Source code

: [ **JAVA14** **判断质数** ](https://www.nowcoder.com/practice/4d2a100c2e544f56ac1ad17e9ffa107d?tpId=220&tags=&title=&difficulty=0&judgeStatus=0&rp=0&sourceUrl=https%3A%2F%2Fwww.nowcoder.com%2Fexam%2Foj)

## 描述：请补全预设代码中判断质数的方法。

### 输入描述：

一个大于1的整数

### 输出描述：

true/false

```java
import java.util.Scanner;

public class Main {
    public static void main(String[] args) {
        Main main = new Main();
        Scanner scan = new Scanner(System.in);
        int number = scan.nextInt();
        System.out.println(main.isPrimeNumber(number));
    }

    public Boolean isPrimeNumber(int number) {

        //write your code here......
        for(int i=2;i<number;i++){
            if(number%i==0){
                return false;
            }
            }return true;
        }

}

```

THE PROBLEM | Repeat all of the data shown above, exactly as it appears.

SOLUTION |
Source code

: [ **JAVA14** **判断质数** ](https://www.nowcoder.com/practice/4d2a100c2e544f56ac1ad17e9ffa107d?tpId=220&tags=&title=&difficulty=0&judgeStatus=0&rp=0&sourceUrl=https%3A%2F%2Fwww.nowcoder.com%2Fexam%2Foj)

## 描述：请补全预设代码中判断质数的方法。

### 输入描述：

一个大于1的整数

### 输出描述：

true/false

```java
import java.util.Scanner;

public class Main {
    public static void main(String[] args) {
        Main main = new Main();
        Scanner scan = new Scanner(System.in);
        int number = scan.nextInt();
        System.out.println(main.isPrimeNumber(number));
    }

    public Boolean isPrimeNumber(int number) {

        //write your code here......
        for(int i=2;i<number;i++){
            if(number%i==0){
                return false;
            }
            }return true;
        }

}

```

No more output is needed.